Native American Student Union Raises Tipi As a Symbol of Native Importance

NASU Tipi on the Worner Quad. Photo Courtesy of Daniel Sarché

The Native American Student Union (NASU) erected a tipi on the Worner Quad on Monday as a physical reminder for the Native community’s sense of belonging at Colorado College. Visually, the striking structure outside the Worner Center, next to the U.S. flag, evokes the centrality and importance of Native identities in the American Southwest and on campus. “The tipi is, in effect, in its purpose, a home,” explained sophomore Mateo Parsons, Interim Publicist for NASU. “That’s what it serves as and that’s what it has historically served as.” By bringing that symbol to campus, NASU is validating and reinforcing the importance of the Native students at CC.

Students passing by the quad should see the tipi as a symbol of Native identity and respect the spirituality of personal meaning behind it. “It’s not an exhibit, it’s not an art piece; we’re putting it up for a real, spiritual, and personal purpose,” Parsons said. “It’s not to put on display, but we also benefit from the visage of it and the image it creates being in the spot that it’s in.” The location provides ample exposure for anyone on campus, which encourages discussions of Native traditions and sense of place.
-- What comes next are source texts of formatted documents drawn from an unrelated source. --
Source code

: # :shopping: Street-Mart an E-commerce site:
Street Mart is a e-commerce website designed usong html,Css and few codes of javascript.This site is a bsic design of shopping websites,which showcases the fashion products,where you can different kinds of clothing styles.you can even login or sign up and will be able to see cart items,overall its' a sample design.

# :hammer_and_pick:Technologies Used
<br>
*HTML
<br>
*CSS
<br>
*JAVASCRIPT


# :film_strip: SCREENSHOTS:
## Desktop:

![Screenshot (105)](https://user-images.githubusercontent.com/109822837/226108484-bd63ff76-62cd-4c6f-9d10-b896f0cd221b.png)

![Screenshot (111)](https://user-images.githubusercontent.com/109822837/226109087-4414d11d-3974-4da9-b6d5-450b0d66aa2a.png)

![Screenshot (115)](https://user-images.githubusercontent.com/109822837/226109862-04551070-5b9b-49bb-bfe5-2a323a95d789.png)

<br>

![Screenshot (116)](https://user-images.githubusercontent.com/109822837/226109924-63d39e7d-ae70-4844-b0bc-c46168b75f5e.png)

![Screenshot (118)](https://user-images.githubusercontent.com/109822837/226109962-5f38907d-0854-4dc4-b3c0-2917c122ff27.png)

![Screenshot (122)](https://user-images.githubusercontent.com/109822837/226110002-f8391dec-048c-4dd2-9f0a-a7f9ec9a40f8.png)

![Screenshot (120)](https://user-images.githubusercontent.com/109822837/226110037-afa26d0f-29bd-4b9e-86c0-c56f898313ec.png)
When considering the tipi, students must keep in mind that it is an image for the Native community rather than an exhibition for non-Native students. Understanding the significance of the structure increases the respect students show for the tipi. In previous years, students have desecrated the space by vandalizing the tipi and playing inside. “It’s not a place to play, it’s not a tent, it’s not for some kid on campus who just wants to hang out,” Parsons expressed. “We put this up for a purpose, we put this up in remembrance, and also to honor our roots and who we are.” When students’ interactions with the tipi are not consistent with those values, especially when the tipi has been desecrated in the past, those actions serve to erase the Native history and Native identities on campus. Parsons urged students to understand the deep disrespect for and dismissal of Native traditions and students that is inherent to desecrating the tipi.
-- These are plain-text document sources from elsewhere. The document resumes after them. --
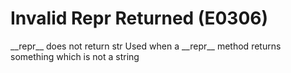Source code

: # Invalid Repr Returned (E0306)

\_\_repr\_\_ does not return str Used when a \_\_repr\_\_ method returns
something which is not a string
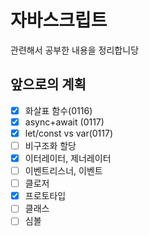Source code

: # 자바스크립트

관련해서 공부한 내용을 정리합니당

## 앞으로의 계획

- [x] 화살표 함수(0116)
- [x] async+await (0117)
- [x] let/const vs var(0117)
- [ ] 비구조화 할당
- [x] 이터레이터, 제너레이터
- [ ] 이벤트리스너, 이벤트
- [ ] 클로저
- [x] 프로토타입
- [ ] 클래스
- [ ] 심볼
For Native students, the tipi provides a common connection between diverse tribal cultures. “By and large, we all kind of come from similar backgrounds,” Parson explained. “Despite our different distinct cultural identities or different distinct personal identities, we can all connect on a similar level that allows us to share our diversity with each other and also share in the difficulties presented with that diversity in society, and a lot of those are common.” The tipi is then a way to reach out to members of the Native community and provide a platform for communication and community.

This image and artistic expression of identity “isn’t a symbol that usually people see in spaces like this, so I think that’s especially powerful, especially next to the flagpole and all of the legacy and names that are on that,” Parsons said. “It’s a powerful image to say ‘this is our school too, we’re here, and we’re going to make sure that we feel comfortable and we can express ourselves.’”
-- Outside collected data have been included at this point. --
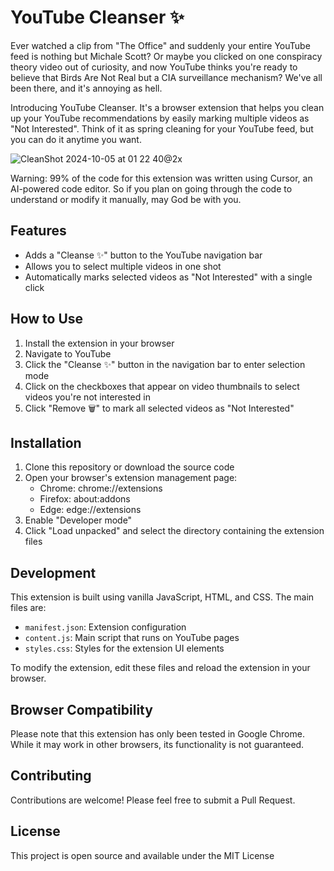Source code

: # YouTube Cleanser ✨

Ever watched a clip from "The Office" and suddenly your entire YouTube feed is nothing but Michale Scott? Or maybe you clicked on one conspiracy theory video out of curiosity, and now YouTube thinks you're ready to believe that Birds Are Not Real but a CIA surveillance mechanism? We've all been there, and it's annoying as hell.

Introducing YouTube Cleanser. It's a browser extension that helps you clean up your YouTube recommendations by easily marking multiple videos as "Not Interested". Think of it as spring cleaning for your YouTube feed, but you can do it anytime you want.

![CleanShot 2024-10-05 at 01 22 40@2x](https://github.com/user-attachments/assets/7372b9c8-2659-4335-a017-86c769d16453)

Warning: 99% of the code for this extension was written using Cursor, an AI-powered code editor. So if you plan on going through the code to understand or modify it manually, may God be with you.

## Features

- Adds a "Cleanse ✨" button to the YouTube navigation bar
- Allows you to select multiple videos in one shot
- Automatically marks selected videos as "Not Interested" with a single click

## How to Use

1. Install the extension in your browser
2. Navigate to YouTube
3. Click the "Cleanse ✨" button in the navigation bar to enter selection mode
4. Click on the checkboxes that appear on video thumbnails to select videos you're not interested in
5. Click "Remove 🗑️" to mark all selected videos as "Not Interested"

## Installation

1. Clone this repository or download the source code
2. Open your browser's extension management page:
   - Chrome: chrome://extensions
   - Firefox: about:addons
   - Edge: edge://extensions
3. Enable "Developer mode"
4. Click "Load unpacked" and select the directory containing the extension files

## Development

This extension is built using vanilla JavaScript, HTML, and CSS. The main files are:

- `manifest.json`: Extension configuration
- `content.js`: Main script that runs on YouTube pages
- `styles.css`: Styles for the extension UI elements

To modify the extension, edit these files and reload the extension in your browser.

## Browser Compatibility

Please note that this extension has only been tested in Google Chrome. While it may work in other browsers, its functionality is not guaranteed.

## Contributing

Contributions are welcome! Please feel free to submit a Pull Request.

## License

This project is open source and available under the MIT License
NASU puts the tipi up two times each year: once during Native American Heritage Month in November, and once during the annual powwow which takes place this Saturday.

NASU is hosting the 2017 CC Native American Exhibition Powwow in Cornerstone from 9 a.m. to 5 p.m. The event is open to the public, and visitors can learn more about Native customs, traditions, and clothing while listening to the drums and watching the dances. The Water Is Life Powwow is honoring the water protectors at Standing Rock and at resistance camps across the country that are working against pipelines and desecration of land.

Though not intentionally on the quad during a week when many prospective students are taking tours of the campus, the tipi creates a powerful image for future students getting a glimpse of CC students’ values and identities.

To further the communal goals of inclusion and celebrating diversity, Parsons reminded students that “this is not a play space, and this is not your space to enter unless you’ve been invited.”